Please copy this information onto your chart. Hades, or Pluto, was the god of the underworld and of the dead. He was called the same names by the Romans, but they also sometimes called him Dis or Dis Pater. He was Zeus's brother and married Persephone after kidnapping her against her will. An introduction to the mythology of the greek goddesses was gloomy and frightening.

Next, we have Poseidon, or Neptune, as the Romans called him. He was Zeus's brother, and he was the god of the sea and also earthquakes. Our first goddess is Hera. She sits on the right side of Zeus and is his wife. Of course, she's his sister, too, but that's the way it was on Olympus. Hera's Roman name is Juno, and she is the queen of the gods. She is the guardian of marriage and was well-loved by the Greeks; it's kind of sad that she's the goddess of marriage but her own marriage was so bad.

She was often jealous of her husband's girlfriends and did mean things to them, even the ones who didn't want anything to do with him, but she could be tender and loving as well.

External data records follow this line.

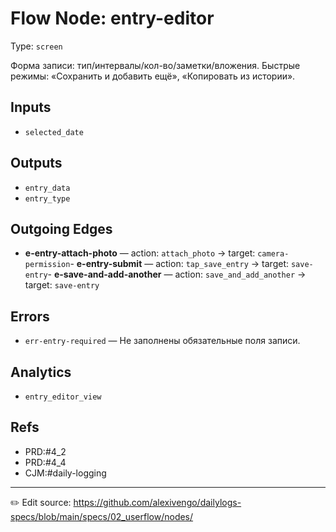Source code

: # Flow Node: entry-editor

Type: `screen`

Форма записи: тип/интервалы/кол-во/заметки/вложения. Быстрые режимы: «Сохранить и добавить ещё», «Копировать из истории».

## Inputs
- `selected_date`

## Outputs
- `entry_data`
- `entry_type`

## Outgoing Edges
- **e-entry-attach-photo** — action: `attach_photo` → target: `camera-permission`- **e-entry-submit** — action: `tap_save_entry` → target: `save-entry`- **e-save-and-add-another** — action: `save_and_add_another` → target: `save-entry`
## Errors
- `err-entry-required` — Не заполнены обязательные поля записи.

## Analytics
- `entry_editor_view`

## Refs
- PRD:#4_2
- PRD:#4_4
- CJM:#daily-logging

---
✏️ Edit source: https://github.com/alexivengo/dailylogs-specs/blob/main/specs/02_userflow/nodes/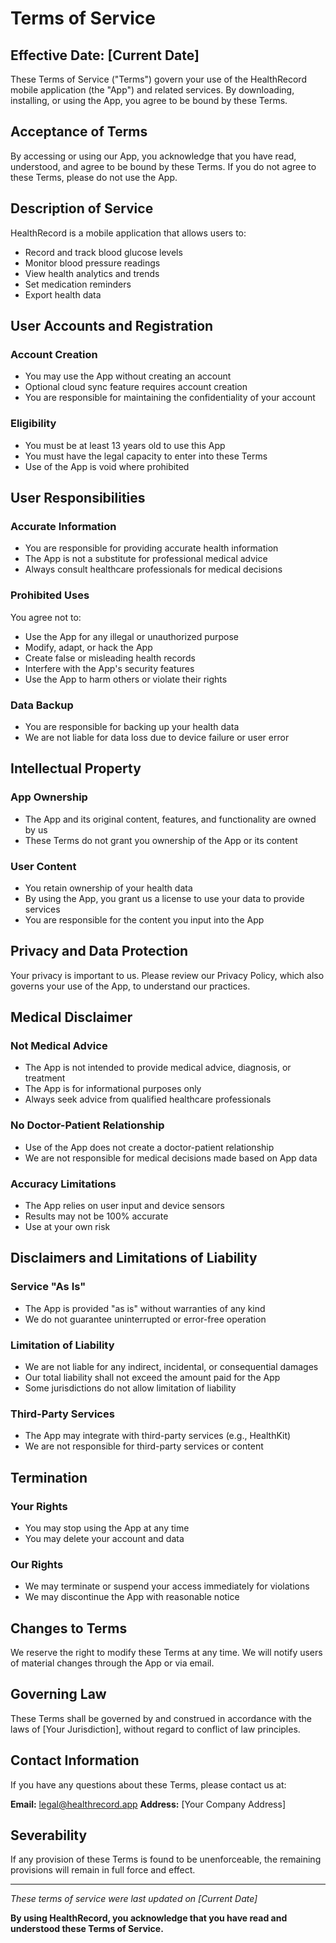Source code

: # Terms of Service

## Effective Date: [Current Date]

These Terms of Service ("Terms") govern your use of the HealthRecord mobile application (the "App") and related services. By downloading, installing, or using the App, you agree to be bound by these Terms.

## Acceptance of Terms

By accessing or using our App, you acknowledge that you have read, understood, and agree to be bound by these Terms. If you do not agree to these Terms, please do not use the App.

## Description of Service

HealthRecord is a mobile application that allows users to:
- Record and track blood glucose levels
- Monitor blood pressure readings
- View health analytics and trends
- Set medication reminders
- Export health data

## User Accounts and Registration

### Account Creation
- You may use the App without creating an account
- Optional cloud sync feature requires account creation
- You are responsible for maintaining the confidentiality of your account

### Eligibility
- You must be at least 13 years old to use this App
- You must have the legal capacity to enter into these Terms
- Use of the App is void where prohibited

## User Responsibilities

### Accurate Information
- You are responsible for providing accurate health information
- The App is not a substitute for professional medical advice
- Always consult healthcare professionals for medical decisions

### Prohibited Uses
You agree not to:
- Use the App for any illegal or unauthorized purpose
- Modify, adapt, or hack the App
- Create false or misleading health records
- Interfere with the App's security features
- Use the App to harm others or violate their rights

### Data Backup
- You are responsible for backing up your health data
- We are not liable for data loss due to device failure or user error

## Intellectual Property

### App Ownership
- The App and its original content, features, and functionality are owned by us
- These Terms do not grant you ownership of the App or its content

### User Content
- You retain ownership of your health data
- By using the App, you grant us a license to use your data to provide services
- You are responsible for the content you input into the App

## Privacy and Data Protection

Your privacy is important to us. Please review our Privacy Policy, which also governs your use of the App, to understand our practices.

## Medical Disclaimer

### Not Medical Advice
- The App is not intended to provide medical advice, diagnosis, or treatment
- The App is for informational purposes only
- Always seek advice from qualified healthcare professionals

### No Doctor-Patient Relationship
- Use of the App does not create a doctor-patient relationship
- We are not responsible for medical decisions made based on App data

### Accuracy Limitations
- The App relies on user input and device sensors
- Results may not be 100% accurate
- Use at your own risk

## Disclaimers and Limitations of Liability

### Service "As Is"
- The App is provided "as is" without warranties of any kind
- We do not guarantee uninterrupted or error-free operation

### Limitation of Liability
- We are not liable for any indirect, incidental, or consequential damages
- Our total liability shall not exceed the amount paid for the App
- Some jurisdictions do not allow limitation of liability

### Third-Party Services
- The App may integrate with third-party services (e.g., HealthKit)
- We are not responsible for third-party services or content

## Termination

### Your Rights
- You may stop using the App at any time
- You may delete your account and data

### Our Rights
- We may terminate or suspend your access immediately for violations
- We may discontinue the App with reasonable notice

## Changes to Terms

We reserve the right to modify these Terms at any time. We will notify users of material changes through the App or via email.

## Governing Law

These Terms shall be governed by and construed in accordance with the laws of [Your Jurisdiction], without regard to conflict of law principles.

## Contact Information

If you have any questions about these Terms, please contact us at:

**Email:** legal@healthrecord.app
**Address:** [Your Company Address]

## Severability

If any provision of these Terms is found to be unenforceable, the remaining provisions will remain in full force and effect.

---

*These terms of service were last updated on [Current Date]*

**By using HealthRecord, you acknowledge that you have read and understood these Terms of Service.**
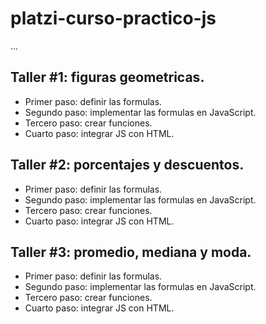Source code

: # platzi-curso-practico-js

...

## Taller #1: figuras geometricas.

- Primer paso: definir las formulas.
- Segundo paso: implementar las formulas en JavaScript.
- Tercero paso: crear funciones.
- Cuarto paso: integrar JS con HTML.

## Taller #2: porcentajes y descuentos.

- Primer paso: definir las formulas.
- Segundo paso: implementar las formulas en JavaScript.
- Tercero paso: crear funciones.
- Cuarto paso: integrar JS con HTML.

## Taller #3: promedio, mediana y moda.

- Primer paso: definir las formulas.
- Segundo paso: implementar las formulas en JavaScript.
- Tercero paso: crear funciones.
- Cuarto paso: integrar JS con HTML.


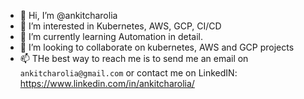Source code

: - 👋 Hi, I’m @ankitcharolia
- 👀 I’m interested in Kubernetes, AWS, GCP, CI/CD
- 🌱 I’m currently learning Automation in detail.
- 💞️ I’m looking to collaborate on kubernetes, AWS and GCP projects
- 📫 THe best way to reach me is to send me an email on `ankitcharolia@gmail.com` or contact me on LinkedIN: https://www.linkedin.com/in/ankitcharolia/

<!---
ankitcharolia/ankitcharolia is a ✨ special ✨ repository because its `README.md` (this file) appears on your GitHub profile.
You can click the Preview link to take a look at your changes.
--->
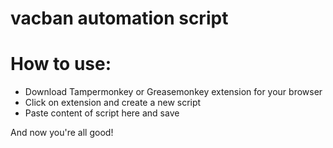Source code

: # vacban automation script

# How to use:
- Download Tampermonkey or Greasemonkey extension for your browser
- Click on extension and create a new script
- Paste content of script here and save

And now you're all good!
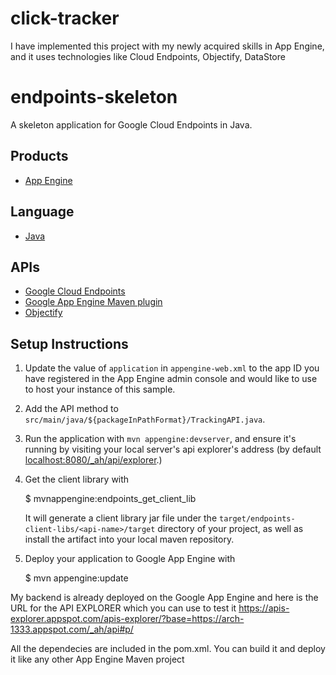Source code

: # click-tracker

I have implemented this project with my newly acquired skills in App Engine, and it uses technologies like Cloud Endpoints, Objectify, DataStore

endpoints-skeleton
==================

A skeleton application for Google Cloud Endpoints in Java.

## Products
- [App Engine][1]

## Language
- [Java][2]

## APIs
- [Google Cloud Endpoints][3]
- [Google App Engine Maven plugin][4]
- [Objectify][5]

## Setup Instructions

1. Update the value of `application` in `appengine-web.xml` to the app
   ID you have registered in the App Engine admin console and would
   like to use to host your instance of this sample.

1. Add the API method to `src/main/java/${packageInPathFormat}/TrackingAPI.java`.


1. Run the application with `mvn appengine:devserver`, and ensure it's
   running by visiting your local server's api explorer's address (by
   default [localhost:8080/_ah/api/explorer][5].)

1. Get the client library with

   $ mvnappengine:endpoints_get_client_lib

   It will generate a client library jar file under the
   `target/endpoints-client-libs/<api-name>/target` directory of your
   project, as well as install the artifact into your local maven
   repository.

1. Deploy your application to Google App Engine with

   $ mvn appengine:update

My backend is already deployed on the Google App Engine and here is the URL for the API EXPLORER which you can use to test it https://apis-explorer.appspot.com/apis-explorer/?base=https://arch-1333.appspot.com/_ah/api#p/

All the dependecies are included in the pom.xml. You can build it and deploy it like any other App Engine Maven project

[1]: https://developers.google.com/appengine
[2]: http://java.com/en/
[3]: https://developers.google.com/appengine/docs/java/endpoints/
[4]: https://developers.google.com/appengine/docs/java/tools/maven
[5]: https://localhost:8080/_ah/api/explorer
[6]: https://console.developers.google.com/
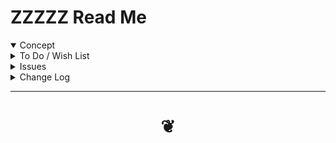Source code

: <span style=display:none; >[You are now in a GitHub source code view - click this link to view Read Me file as a web page]( https://zzzzz.github.io/#zzzzz/README.md "View file as a web page." ) </span>

# ZZZZZ Read Me


<details open >

<summary>Concept</summary>


</details>

<details>

<summary>To Do / Wish List</summary>


</details>

<details>

<summary>Issues</summary>


</details>

<details>

<summary>Change Log</summary>

### DDDDD

* F - First commit

</details>

***

# <center title="hello!" ><a href=javascript:window.scrollTo(0,0); style=text-decoration:none; > ❦ </a></center>

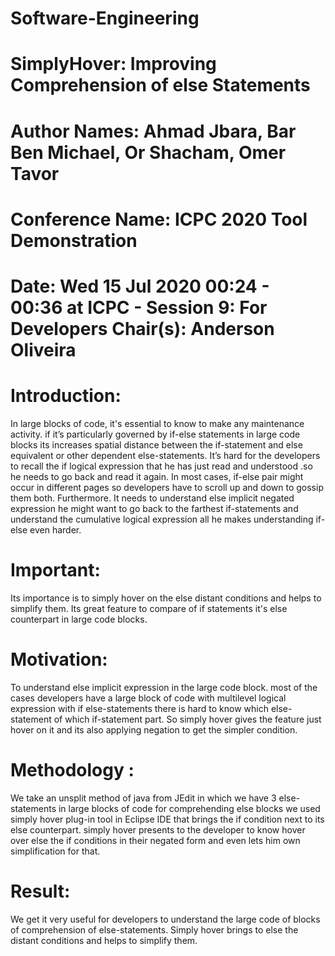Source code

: # Software-Engineering
# SimplyHover: Improving Comprehension of else Statements
# Author Names: Ahmad Jbara, Bar Ben Michael, Or Shacham, Omer Tavor 
# Conference Name: ICPC 2020 Tool Demonstration
# Date: Wed 15 Jul 2020 00:24 - 00:36 at ICPC - Session 9: For Developers Chair(s): Anderson Oliveira
# Introduction:
In large blocks of code, it's essential to know to make any maintenance activity. if it’s particularly governed by if-else statements in large code blocks its increases spatial distance between the if-statement and else equivalent or other dependent else-statements. It’s hard for the developers to recall the if logical expression that he has just read and understood .so he needs to go back and read it again. In most cases, if-else pair might occur in different pages so developers have to scroll up and down to gossip them both. Furthermore. It needs to understand else implicit negated expression he might want to go back to the farthest if-statements and understand the cumulative logical expression all he makes understanding if-else even harder.
# Important:
Its importance is to simply hover on the else distant conditions and helps to simplify them. Its great feature to compare of if statements it's else counterpart in large code blocks.
# Motivation:
To understand else implicit expression in the large code block. most of the cases developers have a large block of code with multilevel logical expression with if else-statements there is hard to know which else-statement of which if-statement part. So simply hover gives the feature just hover on it and its also applying negation to get the simpler condition.

# Methodology :
We take an unsplit method of java from JEdit in which we have 3 else-statements in large blocks of code for comprehending else blocks we used simply hover plug-in tool in Eclipse IDE that brings the if condition next to its else counterpart. simply hover presents to the developer to know hover over else the if conditions in their negated form and even lets him own simplification for that.
# Result:
We get it very useful for developers to understand the large code of blocks of comprehension of else-statements. Simply hover brings to else the distant conditions and helps to simplify them.
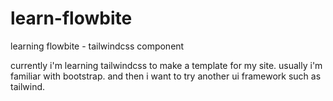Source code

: # learn-flowbite
learning flowbite - tailwindcss component

currently i'm learning tailwindcss to make a template for my site. usually i'm familiar with bootstrap. and then i want to try another ui framework such as tailwind.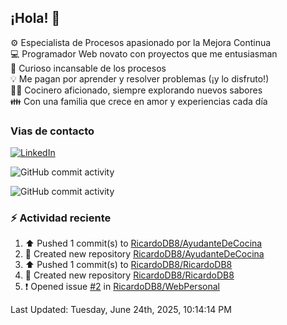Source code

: ## ¡Hola! 👋

:gear: Especialista de Procesos apasionado por la Mejora Continua  
:computer: Programador Web novato con proyectos que me entusiasman  
:mag_right: Curioso incansable de los procesos  
:bulb: Me pagan por aprender y resolver problemas (¡y lo disfruto!)  
:man_cook: Cocinero aficionado, siempre explorando nuevos sabores  
:family: Con una familia que crece en amor y experiencias cada día

### Vias de contacto

[![LinkedIn](https://img.shields.io/badge/Linkedin-Up-blue?logo=linkedin)](https://www.linkedin.com/in/ricardo-diego-bertarini-92a65b188/)


![GitHub commit activity](https://img.shields.io/github/commit-activity/m/RicardoDB8/RicardoDB8)

![GitHub commit activity](https://img.shields.io/github/commit-activity/y/RicardoDB8/AyudanteDeCocina)

### :zap: Actividad reciente
<!--RECENT_ACTIVITY:start-->
1. ⬆️ Pushed 1 commit(s) to [RicardoDB8/AyudanteDeCocina](https://github.com/RicardoDB8/AyudanteDeCocina)<br>
2. 📔 Created new repository [RicardoDB8/AyudanteDeCocina](https://github.com/RicardoDB8/AyudanteDeCocina)<br>
3. ⬆️ Pushed 1 commit(s) to [RicardoDB8/RicardoDB8](https://github.com/RicardoDB8/RicardoDB8)<br>
4. 📔 Created new repository [RicardoDB8/RicardoDB8](https://github.com/RicardoDB8/RicardoDB8)<br>
5. ❗️ Opened issue [#2](https://github.com/RicardoDB8/WebPersonal/issues/2) in [RicardoDB8/WebPersonal](https://github.com/RicardoDB8/WebPersonal)<br>
<!--RECENT_ACTIVITY:end-->
<!--RECENT_ACTIVITY:last_update-->
Last Updated: Tuesday, June 24th, 2025, 10:14:14 PM
<!--RECENT_ACTIVITY:last_update_end-->
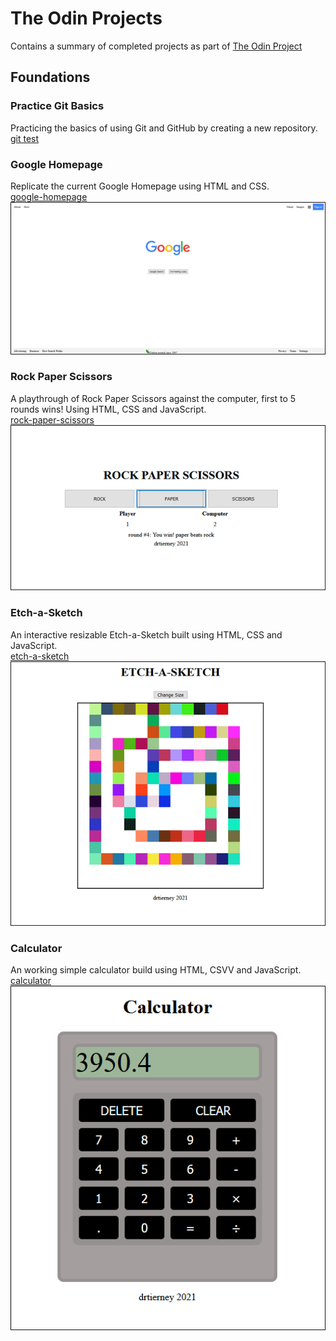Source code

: # The Odin Projects
Contains a summary of completed projects as part of [The Odin Project](https://www.theodinproject.com/)  

<!-- START doctoc -->
<!-- END doctoc -->

## Foundations
### Practice Git Basics
Practicing the basics of using Git and GitHub by creating a new repository.  
[git test](https://github.com/drtierney/git_test)

### Google Homepage
Replicate the current Google Homepage using HTML and CSS.  
[google-homepage](https://github.com/drtierney/google-homepage)  
[<img src="https://github.com/drtierney/the-odin-projects/blob/main/google-homepage.png"/>](https://drtierney.github.io/google-homepage/)  

### Rock Paper Scissors
A playthrough of Rock Paper Scissors against the computer, first to 5 rounds wins! Using HTML, CSS and JavaScript.  
[rock-paper-scissors](https://github.com/drtierney/rock-paper-scissors)  
[<img src="https://github.com/drtierney/the-odin-projects/blob/main/rock-paper-scissors.png"/>](https://drtierney.github.io/rock-paper-scissors/)  

### Etch-a-Sketch
An interactive resizable Etch-a-Sketch built using HTML, CSS and JavaScript.  
[etch-a-sketch](https://github.com/drtierney/etch-a-sketch)  
[<img src="https://github.com/drtierney/the-odin-projects/blob/main/etch-a-sketch.png"/>](https://drtierney.github.io/etch-a-sketch/)  

### Calculator
An working simple calculator build using HTML, CSVV and JavaScript.  
[calculator](https://github.com/drtierney/calculator)  
[<img src="https://github.com/drtierney/the-odin-projects/blob/main/calculator.png"/>](https://drtierney.github.io/calculator/)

The peacock was her symbol. In fact, the circles in a peacock's tail are said to be the eyes of her 100-eyed servant, Argus. Next is Athena, or Minerva, the daughter who sprang fully formed from the head of Zeus after a major headache. She is the goddess of wisdom and war and also the protector and namesake of the city of Athens.

She preferred reason to violence unless she was pushed. She turned Arachne into a spider for bragging that she could spin better than Athena. She was very competitive and is often pictured with her helmet and a spear. She carried Zeus's shield, called the aegis.

The owl was her bird. Can you see it in her hand? Apollo was a twin. His Roman name was the same as his Greek name. He was the god of the sun or light, poetry, music and medicine and was famous for his oracles wise women to whom he gave his power to predict and interpret the future. He was very proud and also protective of his mother and sister. His symbols were the gold bow and arrows, and he often appears golden and shining. He wears a laurel wreath in memory of Daphne, who didn't want to be his lover and prayed to Mother Earth for help escaping him; she was turned into a laurel tree.

Artemis was Apollo's twin. Her Roman name was Diana, and she was the goddess of hunting, chastity and the moon. She protects women and small children, is fiercely independent and particularly dislikes men. In pictures, she is seen accompanied by three hunting hounds, a bow and a fawn. Ares or, as he is known by his Roman name, Mars, was the god of war.